Novel tool helps differentiate between cancerous and healthy cells for AML

Spanish scientists have developed a new method to identify between cancerous and healthy cells for cases of acute myeloid leukaemia (AML).


Researchers from Centre for Genomic Regulation (CRG), Spain, have made a significant breakthrough in the field of acute myeloid leukaemia (AML) by developing a new method to distinguish between cancerous and healthy stem cells and progenitor cells.

AML is a type of cancer that is driven by malignant blood stem cells and is known for its rapid growth and accumulation of abnormal white blood cells. In the past, identifying these malignant cells has been challenging, leading to difficulties in predicting patient responses to chemotherapy. However, the new findings, published in the journal Cell Stem Cell, offer promising prospects for the development of improved diagnostic and prognostic tools.
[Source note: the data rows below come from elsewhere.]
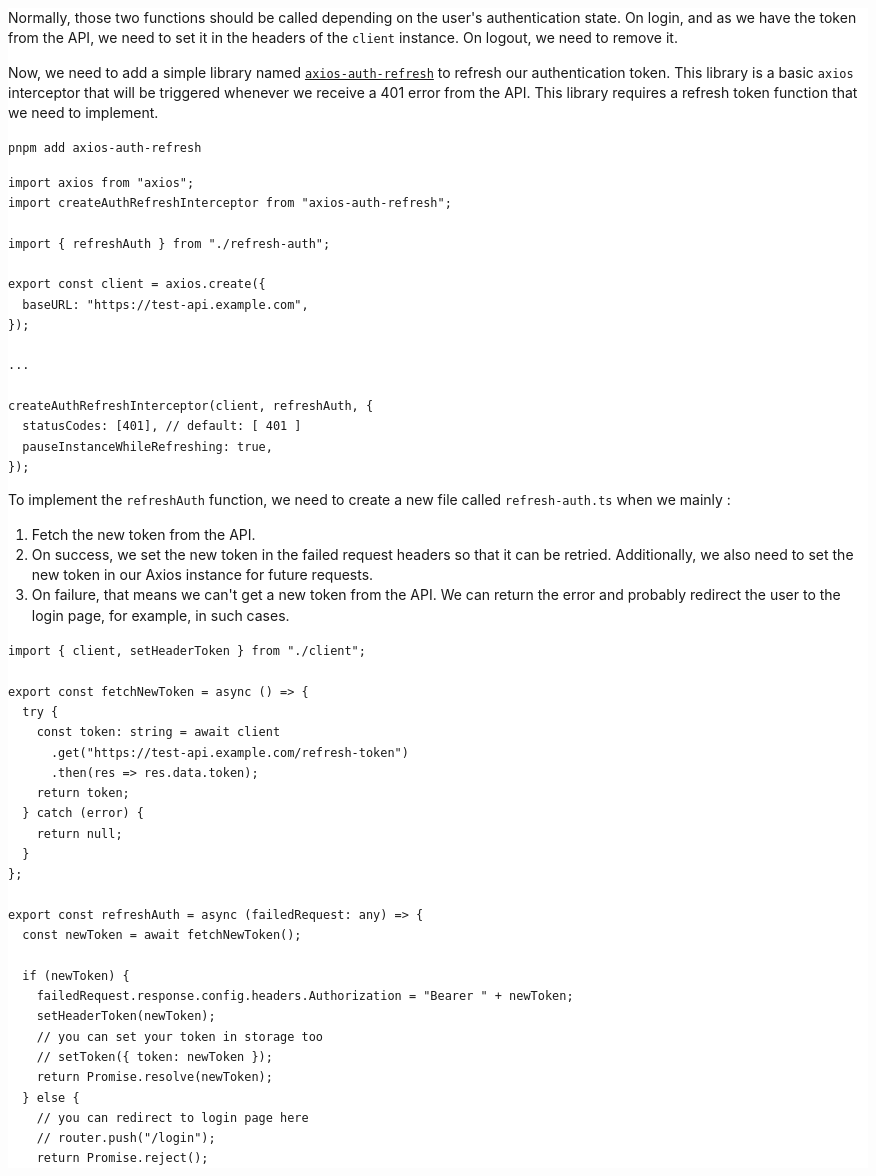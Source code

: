 Normally, those two functions should be called depending on the user's authentication state. On login, and as we have the token from the API, we need to set it in the headers of the `client` instance. On logout, we need to remove it.

Now, we need to add a simple library named [`axios-auth-refresh`](https://github.com/Flyrell/axios-auth-refresh) to refresh our authentication token. This library is a basic `axios` interceptor that will be triggered whenever we receive a 401 error from the API. This library requires a refresh token function that we need to implement.

```bash
pnpm add axios-auth-refresh
```

```tsx title="src/client.ts" {2,12-15}
import axios from "axios";
import createAuthRefreshInterceptor from "axios-auth-refresh";

import { refreshAuth } from "./refresh-auth";

export const client = axios.create({
  baseURL: "https://test-api.example.com",
});

...

createAuthRefreshInterceptor(client, refreshAuth, {
  statusCodes: [401], // default: [ 401 ]
  pauseInstanceWhileRefreshing: true,
});
```

To implement the `refreshAuth` function, we need to create a new file called `refresh-auth.ts` when we mainly :

1. Fetch the new token from the API.
2. On success, we set the new token in the failed request headers so that it can be retried. Additionally, we also need to set the new token in our Axios instance for future requests.
3. On failure, that means we can't get a new token from the API. We can return the error and probably redirect the user to the login page, for example, in such cases.

```tsx title="src/refresh-auth.ts"
import { client, setHeaderToken } from "./client";

export const fetchNewToken = async () => {
  try {
    const token: string = await client
      .get("https://test-api.example.com/refresh-token")
      .then(res => res.data.token);
    return token;
  } catch (error) {
    return null;
  }
};

export const refreshAuth = async (failedRequest: any) => {
  const newToken = await fetchNewToken();

  if (newToken) {
    failedRequest.response.config.headers.Authorization = "Bearer " + newToken;
    setHeaderToken(newToken);
    // you can set your token in storage too
    // setToken({ token: newToken });
    return Promise.resolve(newToken);
  } else {
    // you can redirect to login page here
    // router.push("/login");
    return Promise.reject();
```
The research team utilised a computational method called CloneTracer, which operates at clonal resolution, to analyse data from bone marrow samples of 19 AML patients. The method used a technique known as single-cell RNA sequencing to measure gene expression in thousands of cells simultaneously. CloneTracer revealed two distinct stem cell compartments within the samples: one consisting predominantly of healthy and dormant stem cells, and another highly active compartment mainly composed of leukemic stem cells.

The study also revealed that mutations, including some of the most commonly-mutated AML driver genes, exert their effects primarily in progenitor cells. Progenitor cells are cells that have differentiated to a more mature stage, and their characteristics were found to be correlated with the response of patients to therapy. This finding has important implications for the prognosis and treatment of AML, as progenitor cells that have differentiated to a more mature stage tend to respond better to therapy.
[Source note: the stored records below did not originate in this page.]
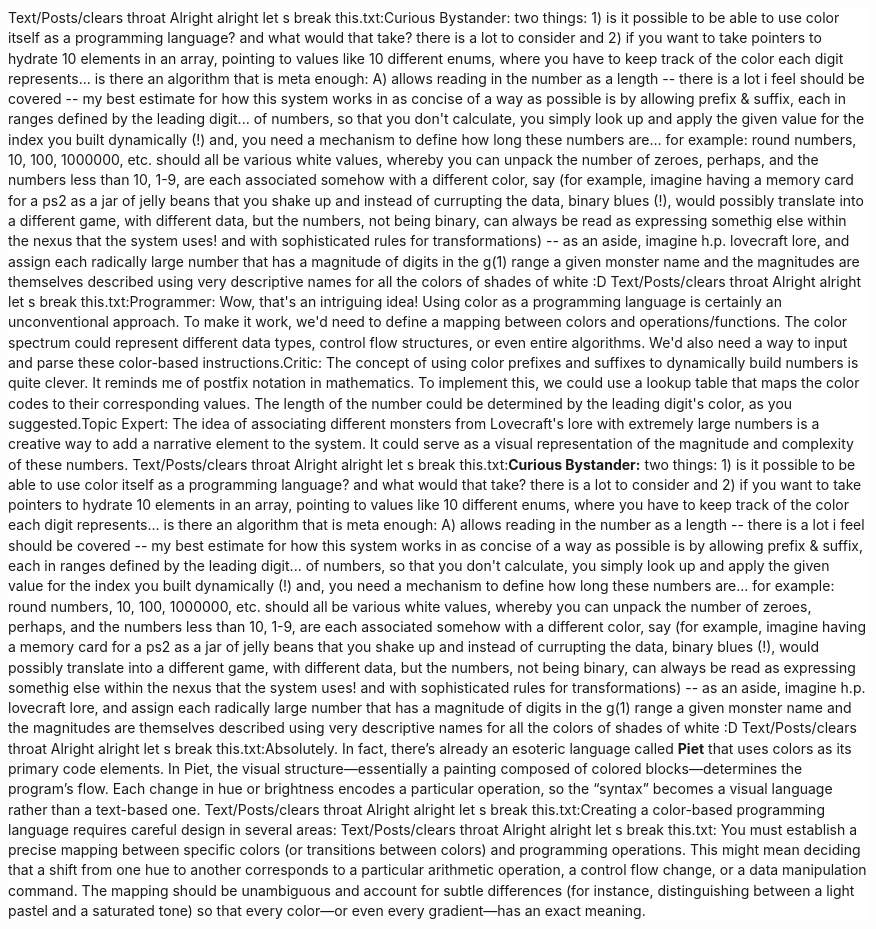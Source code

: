 Text/Posts/clears throat  Alright  alright  let s break this.txt:Curious Bystander: two things: 1) is it possible to be able to use color itself as a programming language? and what would that take? there is a lot to consider and 2) if you want to take pointers to hydrate 10 elements in an array, pointing to values like 10 different enums, where you have to keep track of the color each digit represents... is there an algorithm that is meta enough: A) allows reading in the number as a length -- there is a lot i feel should be covered -- my best estimate for how this system works in as concise of a way as possible is by allowing prefix & suffix, each in ranges defined by the leading digit... of numbers, so that you don't calculate, you simply look up and apply the given value for the index you built dynamically (!) and, you need a mechanism to define how long these numbers are... for example: round numbers, 10, 100, 1000000, etc. should all be various white values, whereby you can unpack the number of zeroes, perhaps, and the numbers less than 10, 1-9, are each associated somehow with a different color, say (for example, imagine having a memory card for a ps2 as a jar of jelly beans that you shake up and instead of currupting the data, binary blues (!), would possibly translate into a different game, with different data, but the numbers, not being binary, can always be read as expressing somethig else within the nexus that the system uses! and with sophisticated rules for transformations) -- as an aside, imagine h.p. lovecraft lore, and assign each radically large number that has a magnitude of digits in the g(1) range a given monster name and the magnitudes are themselves described using very descriptive names for all the colors of shades of white :D
Text/Posts/clears throat  Alright  alright  let s break this.txt:Programmer: Wow, that's an intriguing idea! Using color as a programming language is certainly an unconventional approach. To make it work, we'd need to define a mapping between colors and operations/functions. The color spectrum could represent different data types, control flow structures, or even entire algorithms. We'd also need a way to input and parse these color-based instructions.Critic: The concept of using color prefixes and suffixes to dynamically build numbers is quite clever. It reminds me of postfix notation in mathematics. To implement this, we could use a lookup table that maps the color codes to their corresponding values. The length of the number could be determined by the leading digit's color, as you suggested.Topic Expert: The idea of associating different monsters from Lovecraft's lore with extremely large numbers is a creative way to add a narrative element to the system. It could serve as a visual representation of the magnitude and complexity of these numbers.
Text/Posts/clears throat  Alright  alright  let s break this.txt:**Curious Bystander:** two things: 1) is it possible to be able to use color itself as a programming language? and what would that take? there is a lot to consider and 2) if you want to take pointers to hydrate 10 elements in an array, pointing to values like 10 different enums, where you have to keep track of the color each digit represents... is there an algorithm that is meta enough: A) allows reading in the number as a length -- there is a lot i feel should be covered -- my best estimate for how this system works in as concise of a way as possible is by allowing prefix & suffix, each in ranges defined by the leading digit... of numbers, so that you don't calculate, you simply look up and apply the given value for the index you built dynamically (!) and, you need a mechanism to define how long these numbers are... for example: round numbers, 10, 100, 1000000, etc. should all be various white values, whereby you can unpack the number of zeroes, perhaps, and the numbers less than 10, 1-9, are each associated somehow with a different color, say (for example, imagine having a memory card for a ps2 as a jar of jelly beans that you shake up and instead of currupting the data, binary blues (!), would possibly translate into a different game, with different data, but the numbers, not being binary, can always be read as expressing somethig else within the nexus that the system uses! and with sophisticated rules for transformations) -- as an aside, imagine h.p. lovecraft lore, and assign each radically large number that has a magnitude of digits in the g(1) range a given monster name and the magnitudes are themselves described using very descriptive names for all the colors of shades of white :D 
Text/Posts/clears throat  Alright  alright  let s break this.txt:Absolutely. In fact, there’s already an esoteric language called **Piet** that uses colors as its primary code elements. In Piet, the visual structure—essentially a painting composed of colored blocks—determines the program’s flow. Each change in hue or brightness encodes a particular operation, so the “syntax” becomes a visual language rather than a text-based one.
Text/Posts/clears throat  Alright  alright  let s break this.txt:Creating a color-based programming language requires careful design in several areas:
Text/Posts/clears throat  Alright  alright  let s break this.txt:  You must establish a precise mapping between specific colors (or transitions between colors) and programming operations. This might mean deciding that a shift from one hue to another corresponds to a particular arithmetic operation, a control flow change, or a data manipulation command. The mapping should be unambiguous and account for subtle differences (for instance, distinguishing between a light pastel and a saturated tone) so that every color—or even every gradient—has an exact meaning.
Dr Anne Kathrin Merbach, co-first author of the study and postdoc in the group of Professor Carsten Müller-Tidow at the University Hospital of Heidelberg, explained that by looking at the progenitor cells, they can reasonably predict whether first-line chemotherapy will be successful. However, the researchers acknowledge that one limitation of CloneTracer is that single-cell RNA sequencing is costly and time-consuming, making it unfeasible for routine clinical use. Therefore, they plan to develop alternative ways of characterising the progenitor cells, such as using fluorescence-activated cell sorting (FACS), a commonly used technique in leukaemia research that is more readily available in most haematology medical departments worldwide.
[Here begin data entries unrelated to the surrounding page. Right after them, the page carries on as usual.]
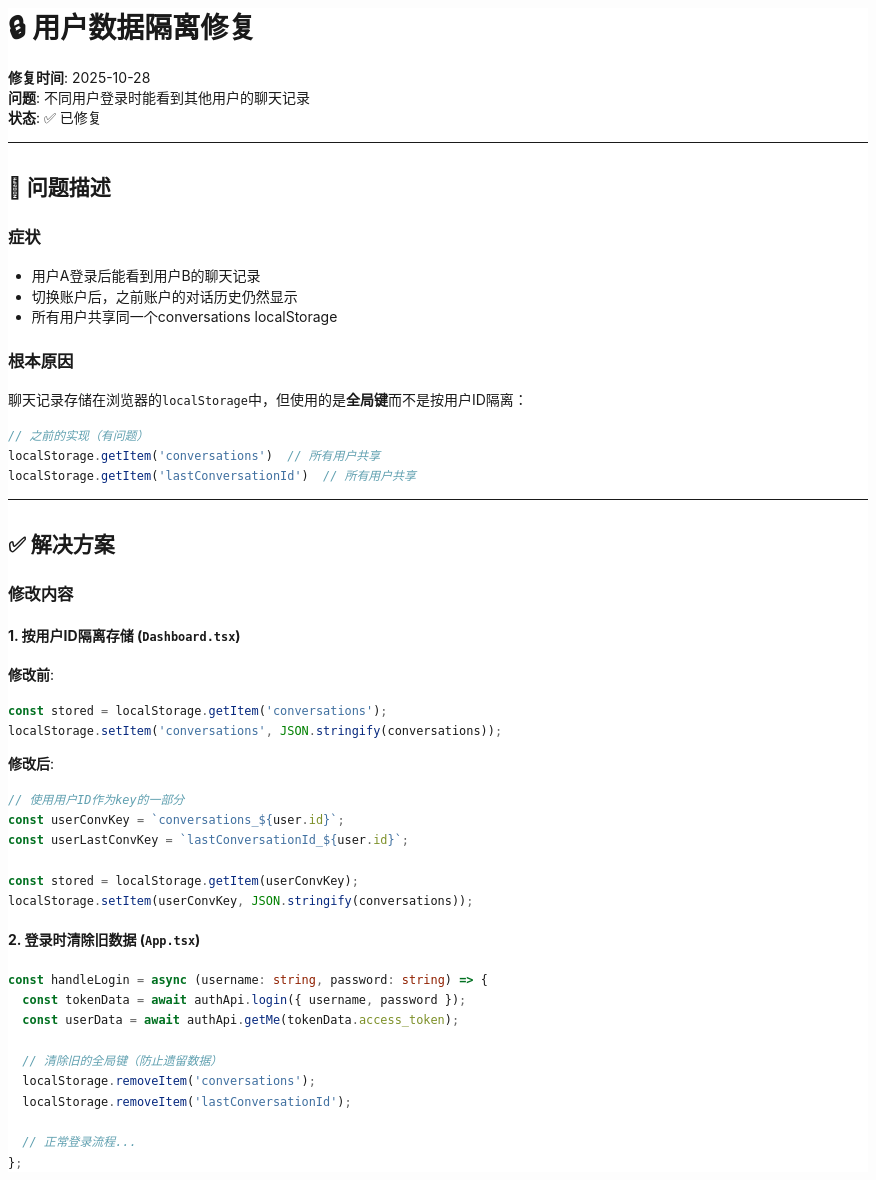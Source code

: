 # 🔒 用户数据隔离修复

**修复时间**: 2025-10-28  
**问题**: 不同用户登录时能看到其他用户的聊天记录  
**状态**: ✅ 已修复

---

## 🐛 问题描述

### 症状
- 用户A登录后能看到用户B的聊天记录
- 切换账户后，之前账户的对话历史仍然显示
- 所有用户共享同一个conversations localStorage

### 根本原因
聊天记录存储在浏览器的`localStorage`中，但使用的是**全局键**而不是按用户ID隔离：

```javascript
// 之前的实现（有问题）
localStorage.getItem('conversations')  // 所有用户共享
localStorage.getItem('lastConversationId')  // 所有用户共享
```

---

## ✅ 解决方案

### 修改内容

#### 1. **按用户ID隔离存储** (`Dashboard.tsx`)

**修改前**:
```typescript
const stored = localStorage.getItem('conversations');
localStorage.setItem('conversations', JSON.stringify(conversations));
```

**修改后**:
```typescript
// 使用用户ID作为key的一部分
const userConvKey = `conversations_${user.id}`;
const userLastConvKey = `lastConversationId_${user.id}`;

const stored = localStorage.getItem(userConvKey);
localStorage.setItem(userConvKey, JSON.stringify(conversations));
```

#### 2. **登录时清除旧数据** (`App.tsx`)

```typescript
const handleLogin = async (username: string, password: string) => {
  const tokenData = await authApi.login({ username, password });
  const userData = await authApi.getMe(tokenData.access_token);
  
  // 清除旧的全局键（防止遗留数据）
  localStorage.removeItem('conversations');
  localStorage.removeItem('lastConversationId');
  
  // 正常登录流程...
};
```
Despite the promising results, the authors of the study caution that targeted therapies must also focus on the actual leukemic stem cell compartment in order to effectively reduce relapse rates and improve long-term survival. The clonal resolution offered by CloneTracer has allowed the research team to characterise the gene expression signature of this critical cell population, which does not respond well to first-line chemotherapy. However, further validation of the findings with larger sample sizes will be necessary before they can be translated into improved therapies.

The development of this new method to distinguish between cancerous and healthy stem cells and progenitor cells in AML represents a significant advancement in the field of leukaemia research. With further validation and refinement, this method has the potential to contribute to the development of personalised treatment strategies for AML patients, allowing for more accurate prediction of therapy responses and ultimately improving.